GOAL OF THE EXERCISE
Give the listing again character for character, but drop the images.

_____

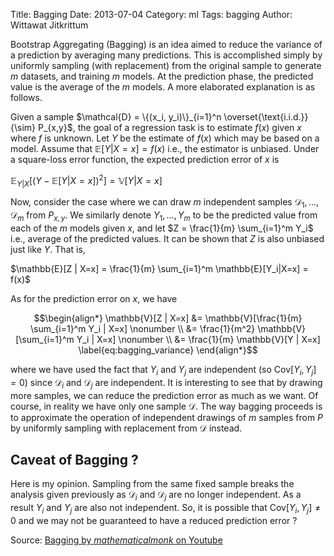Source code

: Title: Bagging
Date: 2013-07-04 
Category: ml
Tags: bagging
Author: Wittawat Jitkrittum

Bootstrap Aggregating (Bagging) is an idea aimed to reduce the variance of a prediction by averaging many predictions. This is accomplished simply by uniformly sampling (with replacement) from the original sample to generate $m$ datasets, and training $m$ models. At the prediction phase, the predicted value is the average of the $m$ models. A more elaborated explanation is as follows. 

Given a sample $\mathcal{D} = \{(x_i, y_i)\}_{i=1}^n \overset{\text{i.i.d.}}{\sim} P_{x,y}$, the goal of a regression task is to estimate $f(x)$ given $x$ where $f$ is unknown. Let $Y$ be the estimate of $f(x)$ which may be based on a model. Assume that $\mathbb{E}[Y|X=x] = f(x)$ i.e., the estimator is unbiased. Under a square-loss error function, the expected prediction error of $x$ is 

$\mathbb{E}_{Y|X}[( Y - \mathbb{E}[Y|X=x])^2] = \mathbb{V}[Y|X=x]$

Now, consider the case where we can draw $m$ independent samples $\mathcal{D}_1, \ldots, \mathcal{D}_m$ from $P_{x,y}$. We similarly denote $Y_1, \ldots, Y_m$ to be the predicted value from each of the $m$ models given $x$, and let $Z = \frac{1}{m} \sum_{i=1}^m Y_i$ i.e., average of the predicted values. It can be shown that $Z$ is also unbiased just like $Y$. That is, 

$\mathbb{E}[Z | X=x] = \frac{1}{m} \sum_{i=1}^m \mathbb{E}[Y_i|X=x] = f(x)$

As for the prediction error on $x$, we have

$$\begin{align*}
\mathbb{V}[Z | X=x] &= \mathbb{V}[\frac{1}{m} \sum_{i=1}^m Y_i | X=x] \nonumber \\ 
 &= \frac{1}{m^2} \mathbb{V}[\sum_{i=1}^m Y_i | X=x]  \nonumber \\  
 &= \frac{1}{m} \mathbb{V}[Y | X=x]   \label{eq:bagging_variance}
\end{align*}$$

where we have used the fact that $Y_i$ and $Y_j$ are independent (so $\text{Cov}[Y_i, Y_j] = 0$) since $\mathcal{D}_i$ and $\mathcal{D}_j$ are independent. It is interesting to see that by drawing more samples, we can reduce the prediction error as much as we want. Of course, in reality we have only one sample $\mathcal{D}$. The way bagging proceeds is to approximate the operation of independent drawings of $m$ samples from $P$ by uniformly sampling with replacement from $\mathcal{D}$ instead. 

## Caveat of Bagging ?

Here is my opinion. Sampling from the same fixed sample breaks the analysis given previously as $\mathcal{D}_i$ and $\mathcal{D}_j$ are no longer independent. As a result $Y_i$ and $Y_j$ are also not independent. So, it is possible that $\text{Cov}[Y_i, Y_j] \neq 0$ and we may not be guaranteed to have a reduced prediction error ? 

Source: [Bagging by *mathematicalmonk* on Youtube](https://www.youtube.com/watch?v=5Lu1eTiX7qM)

_____

EXPECTED ANSWER
Source code

: Title: Bagging
Date: 2013-07-04 
Category: ml
Tags: bagging
Author: Wittawat Jitkrittum

Bootstrap Aggregating (Bagging) is an idea aimed to reduce the variance of a prediction by averaging many predictions. This is accomplished simply by uniformly sampling (with replacement) from the original sample to generate $m$ datasets, and training $m$ models. At the prediction phase, the predicted value is the average of the $m$ models. A more elaborated explanation is as follows. 

Given a sample $\mathcal{D} = \{(x_i, y_i)\}_{i=1}^n \overset{\text{i.i.d.}}{\sim} P_{x,y}$, the goal of a regression task is to estimate $f(x)$ given $x$ where $f$ is unknown. Let $Y$ be the estimate of $f(x)$ which may be based on a model. Assume that $\mathbb{E}[Y|X=x] = f(x)$ i.e., the estimator is unbiased. Under a square-loss error function, the expected prediction error of $x$ is 

$\mathbb{E}_{Y|X}[( Y - \mathbb{E}[Y|X=x])^2] = \mathbb{V}[Y|X=x]$

Now, consider the case where we can draw $m$ independent samples $\mathcal{D}_1, \ldots, \mathcal{D}_m$ from $P_{x,y}$. We similarly denote $Y_1, \ldots, Y_m$ to be the predicted value from each of the $m$ models given $x$, and let $Z = \frac{1}{m} \sum_{i=1}^m Y_i$ i.e., average of the predicted values. It can be shown that $Z$ is also unbiased just like $Y$. That is, 

$\mathbb{E}[Z | X=x] = \frac{1}{m} \sum_{i=1}^m \mathbb{E}[Y_i|X=x] = f(x)$

As for the prediction error on $x$, we have

$$\begin{align*}
\mathbb{V}[Z | X=x] &= \mathbb{V}[\frac{1}{m} \sum_{i=1}^m Y_i | X=x] \nonumber \\ 
 &= \frac{1}{m^2} \mathbb{V}[\sum_{i=1}^m Y_i | X=x]  \nonumber \\  
 &= \frac{1}{m} \mathbb{V}[Y | X=x]   \label{eq:bagging_variance}
\end{align*}$$

where we have used the fact that $Y_i$ and $Y_j$ are independent (so $\text{Cov}[Y_i, Y_j] = 0$) since $\mathcal{D}_i$ and $\mathcal{D}_j$ are independent. It is interesting to see that by drawing more samples, we can reduce the prediction error as much as we want. Of course, in reality we have only one sample $\mathcal{D}$. The way bagging proceeds is to approximate the operation of independent drawings of $m$ samples from $P$ by uniformly sampling with replacement from $\mathcal{D}$ instead. 

## Caveat of Bagging ?

Here is my opinion. Sampling from the same fixed sample breaks the analysis given previously as $\mathcal{D}_i$ and $\mathcal{D}_j$ are no longer independent. As a result $Y_i$ and $Y_j$ are also not independent. So, it is possible that $\text{Cov}[Y_i, Y_j] \neq 0$ and we may not be guaranteed to have a reduced prediction error ? 

Source: [Bagging by *mathematicalmonk* on Youtube](https://www.youtube.com/watch?v=5Lu1eTiX7qM)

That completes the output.